I wonder if there would be any benefit to reordering the NODES of a map for a 386? Linguica's comments suggest there won't be any noticeable improvement at all, but his low-end CPU test was still a Pentium M.

Share this post


Link to post

I don't think Doom II was playable on a 386, try MAP15 for instance. I've tried again vanilla 1.9 with 86Box and a 386DX and it's a slideshow.

I could upload a virtual machine with DOS and drivers installed, but is MS-DOS 5.0 still considered warez?

Then you may inject some games using some software to manipulate disk images. OSFMount was free but did it work?
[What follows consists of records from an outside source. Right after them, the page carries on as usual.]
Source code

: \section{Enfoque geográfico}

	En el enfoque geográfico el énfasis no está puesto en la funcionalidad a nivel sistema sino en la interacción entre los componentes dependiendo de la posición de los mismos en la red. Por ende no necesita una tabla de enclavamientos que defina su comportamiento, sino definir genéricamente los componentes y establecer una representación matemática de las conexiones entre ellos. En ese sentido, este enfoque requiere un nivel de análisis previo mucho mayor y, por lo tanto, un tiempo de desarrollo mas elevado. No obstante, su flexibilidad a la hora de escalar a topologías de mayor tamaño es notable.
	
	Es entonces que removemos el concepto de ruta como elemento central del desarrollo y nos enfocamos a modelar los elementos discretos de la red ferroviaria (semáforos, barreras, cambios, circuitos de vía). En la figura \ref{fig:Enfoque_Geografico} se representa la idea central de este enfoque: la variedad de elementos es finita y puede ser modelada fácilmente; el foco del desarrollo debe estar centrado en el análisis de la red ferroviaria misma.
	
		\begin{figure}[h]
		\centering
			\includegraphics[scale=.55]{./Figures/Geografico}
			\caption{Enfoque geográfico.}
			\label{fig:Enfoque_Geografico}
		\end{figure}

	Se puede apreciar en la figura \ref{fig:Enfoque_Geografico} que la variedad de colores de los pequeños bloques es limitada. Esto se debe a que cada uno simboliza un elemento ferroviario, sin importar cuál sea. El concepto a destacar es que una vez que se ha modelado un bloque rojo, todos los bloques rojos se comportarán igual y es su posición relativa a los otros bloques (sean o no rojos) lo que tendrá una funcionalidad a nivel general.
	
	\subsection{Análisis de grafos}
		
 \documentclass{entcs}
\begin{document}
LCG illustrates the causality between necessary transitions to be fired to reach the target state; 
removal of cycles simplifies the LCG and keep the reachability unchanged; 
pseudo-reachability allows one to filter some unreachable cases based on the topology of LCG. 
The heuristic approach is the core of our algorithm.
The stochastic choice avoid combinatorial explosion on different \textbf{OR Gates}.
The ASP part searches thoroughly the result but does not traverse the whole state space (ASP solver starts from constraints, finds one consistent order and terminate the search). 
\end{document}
Edit: i've seen that my installed DOS is in spanish.

Edited by drfrag

Share this post


Link to post
1 hour ago, drfrag said:

I don't think Doom II was playable on a 386, try MAP15 for instance. I've tried again vanilla 1.9 with 86Box and a 386DX and it's a slideshow.

I could upload a virtual machine with DOS and drivers installed, but is MS-DOS 5.0 still considered warez?

Then you may inject some games using some software to manipulate disk images. OSFMount was free but did it work?

Edit: i've seen that my installed DOS is in spanish.

The unofficial MBF 2.04 update by Gerwin also had a test build for 386 processors, called MBF386. Download can be found here.

 

I haven't tested it however, and according to Gerwin, it really was just an experiment.

40 minutes ago, Lila Feuer said:

Is -devparm not working? I tried to hit F1 to take screenshots but it only brought up the help screen.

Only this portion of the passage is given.